*** Opening EXERCISE INPUTS ***
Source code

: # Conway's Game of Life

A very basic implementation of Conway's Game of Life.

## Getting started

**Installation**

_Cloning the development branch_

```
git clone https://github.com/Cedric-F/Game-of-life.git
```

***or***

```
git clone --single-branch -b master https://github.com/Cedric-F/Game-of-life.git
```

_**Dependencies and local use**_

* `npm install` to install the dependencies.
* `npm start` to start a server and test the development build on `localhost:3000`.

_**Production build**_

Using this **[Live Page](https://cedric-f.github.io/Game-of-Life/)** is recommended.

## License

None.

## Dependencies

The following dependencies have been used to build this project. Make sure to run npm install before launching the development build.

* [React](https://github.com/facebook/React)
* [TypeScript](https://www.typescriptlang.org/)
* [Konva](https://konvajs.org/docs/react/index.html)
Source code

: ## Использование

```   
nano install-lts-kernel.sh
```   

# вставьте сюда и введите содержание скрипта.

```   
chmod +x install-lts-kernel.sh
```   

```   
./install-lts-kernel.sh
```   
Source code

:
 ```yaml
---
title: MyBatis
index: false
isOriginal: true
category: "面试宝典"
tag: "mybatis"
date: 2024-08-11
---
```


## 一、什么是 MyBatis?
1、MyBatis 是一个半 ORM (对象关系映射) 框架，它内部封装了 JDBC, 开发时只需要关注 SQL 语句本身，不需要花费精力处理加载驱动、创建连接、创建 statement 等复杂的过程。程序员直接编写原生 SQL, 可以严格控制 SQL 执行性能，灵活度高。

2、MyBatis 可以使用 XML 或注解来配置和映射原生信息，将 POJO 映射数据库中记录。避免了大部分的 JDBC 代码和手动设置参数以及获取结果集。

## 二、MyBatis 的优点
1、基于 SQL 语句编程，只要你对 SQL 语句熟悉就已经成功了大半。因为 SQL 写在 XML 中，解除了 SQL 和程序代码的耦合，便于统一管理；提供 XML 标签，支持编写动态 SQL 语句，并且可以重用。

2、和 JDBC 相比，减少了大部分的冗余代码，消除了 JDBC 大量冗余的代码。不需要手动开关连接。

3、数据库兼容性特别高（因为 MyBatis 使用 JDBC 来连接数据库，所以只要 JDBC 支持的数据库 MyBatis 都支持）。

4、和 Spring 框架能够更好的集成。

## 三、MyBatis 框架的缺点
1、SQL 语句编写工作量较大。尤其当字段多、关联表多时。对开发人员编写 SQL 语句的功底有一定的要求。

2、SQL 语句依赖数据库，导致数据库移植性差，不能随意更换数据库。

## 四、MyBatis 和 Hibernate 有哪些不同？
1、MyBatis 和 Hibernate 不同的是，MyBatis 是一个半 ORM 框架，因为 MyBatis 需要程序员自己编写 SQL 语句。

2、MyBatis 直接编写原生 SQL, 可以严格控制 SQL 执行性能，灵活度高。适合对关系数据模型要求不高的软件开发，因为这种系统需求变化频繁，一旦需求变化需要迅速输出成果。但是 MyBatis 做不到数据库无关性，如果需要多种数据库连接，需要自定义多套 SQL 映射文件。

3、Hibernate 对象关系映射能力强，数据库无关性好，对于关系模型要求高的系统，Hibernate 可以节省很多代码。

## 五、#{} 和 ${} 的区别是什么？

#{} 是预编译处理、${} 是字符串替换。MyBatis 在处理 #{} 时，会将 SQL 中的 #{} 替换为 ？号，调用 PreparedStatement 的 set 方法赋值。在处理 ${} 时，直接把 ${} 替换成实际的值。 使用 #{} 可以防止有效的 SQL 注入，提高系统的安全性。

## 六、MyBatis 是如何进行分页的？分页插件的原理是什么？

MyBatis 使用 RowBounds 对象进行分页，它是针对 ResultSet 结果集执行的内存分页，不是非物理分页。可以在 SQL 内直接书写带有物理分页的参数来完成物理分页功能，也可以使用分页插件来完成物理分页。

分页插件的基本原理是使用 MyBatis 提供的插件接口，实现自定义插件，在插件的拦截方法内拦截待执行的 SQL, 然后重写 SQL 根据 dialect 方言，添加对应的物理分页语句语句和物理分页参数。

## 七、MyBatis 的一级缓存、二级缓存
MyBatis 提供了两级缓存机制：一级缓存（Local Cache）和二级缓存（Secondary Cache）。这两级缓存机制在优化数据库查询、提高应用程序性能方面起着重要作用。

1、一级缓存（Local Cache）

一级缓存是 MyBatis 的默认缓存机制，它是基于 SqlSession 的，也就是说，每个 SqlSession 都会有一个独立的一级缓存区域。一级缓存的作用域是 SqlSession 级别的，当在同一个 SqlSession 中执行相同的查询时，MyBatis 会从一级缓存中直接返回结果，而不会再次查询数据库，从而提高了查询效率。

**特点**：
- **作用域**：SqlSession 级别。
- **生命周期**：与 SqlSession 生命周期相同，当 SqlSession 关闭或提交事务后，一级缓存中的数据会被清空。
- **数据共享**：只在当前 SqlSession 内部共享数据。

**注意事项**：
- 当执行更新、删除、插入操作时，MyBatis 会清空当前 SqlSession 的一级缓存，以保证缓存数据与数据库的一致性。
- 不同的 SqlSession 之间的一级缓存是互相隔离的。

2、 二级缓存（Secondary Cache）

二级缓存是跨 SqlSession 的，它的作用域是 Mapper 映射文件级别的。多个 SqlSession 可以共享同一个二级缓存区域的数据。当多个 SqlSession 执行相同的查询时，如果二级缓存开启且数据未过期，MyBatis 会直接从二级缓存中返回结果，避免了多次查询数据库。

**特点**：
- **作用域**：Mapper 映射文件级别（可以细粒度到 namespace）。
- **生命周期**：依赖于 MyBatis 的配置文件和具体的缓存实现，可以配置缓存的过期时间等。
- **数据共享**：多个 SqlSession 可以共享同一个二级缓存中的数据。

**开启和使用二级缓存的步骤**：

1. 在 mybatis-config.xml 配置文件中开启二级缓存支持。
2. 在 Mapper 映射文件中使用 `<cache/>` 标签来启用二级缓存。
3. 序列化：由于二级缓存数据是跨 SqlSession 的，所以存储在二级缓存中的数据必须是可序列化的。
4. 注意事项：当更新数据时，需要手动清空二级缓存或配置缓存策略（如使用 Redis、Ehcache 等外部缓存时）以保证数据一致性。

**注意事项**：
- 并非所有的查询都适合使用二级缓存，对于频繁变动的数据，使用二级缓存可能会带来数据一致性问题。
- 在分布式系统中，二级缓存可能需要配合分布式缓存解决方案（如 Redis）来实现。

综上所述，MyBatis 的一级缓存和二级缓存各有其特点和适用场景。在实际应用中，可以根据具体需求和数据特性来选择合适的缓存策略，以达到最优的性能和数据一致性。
*** Closing EXERCISE INPUTS ***
**TASK TO COMPLETE**
Search the data for the string "灵活度高" and copy every line where it appears.

**RESPONSE TO THIS EXERCISE**
1、MyBatis 是一个半 ORM (对象关系映射) 框架，它内部封装了 JDBC, 开发时只需要关注 SQL 语句本身，不需要花费精力处理加载驱动、创建连接、创建 statement 等复杂的过程。程序员直接编写原生 SQL, 可以严格控制 SQL 执行性能，灵活度高。
2、MyBatis 直接编写原生 SQL, 可以严格控制 SQL 执行性能，灵活度高。适合对关系数据模型要求不高的软件开发，因为这种系统需求变化频繁，一旦需求变化需要迅速输出成果。但是 MyBatis 做不到数据库无关性，如果需要多种数据库连接，需要自定义多套 SQL 映射文件。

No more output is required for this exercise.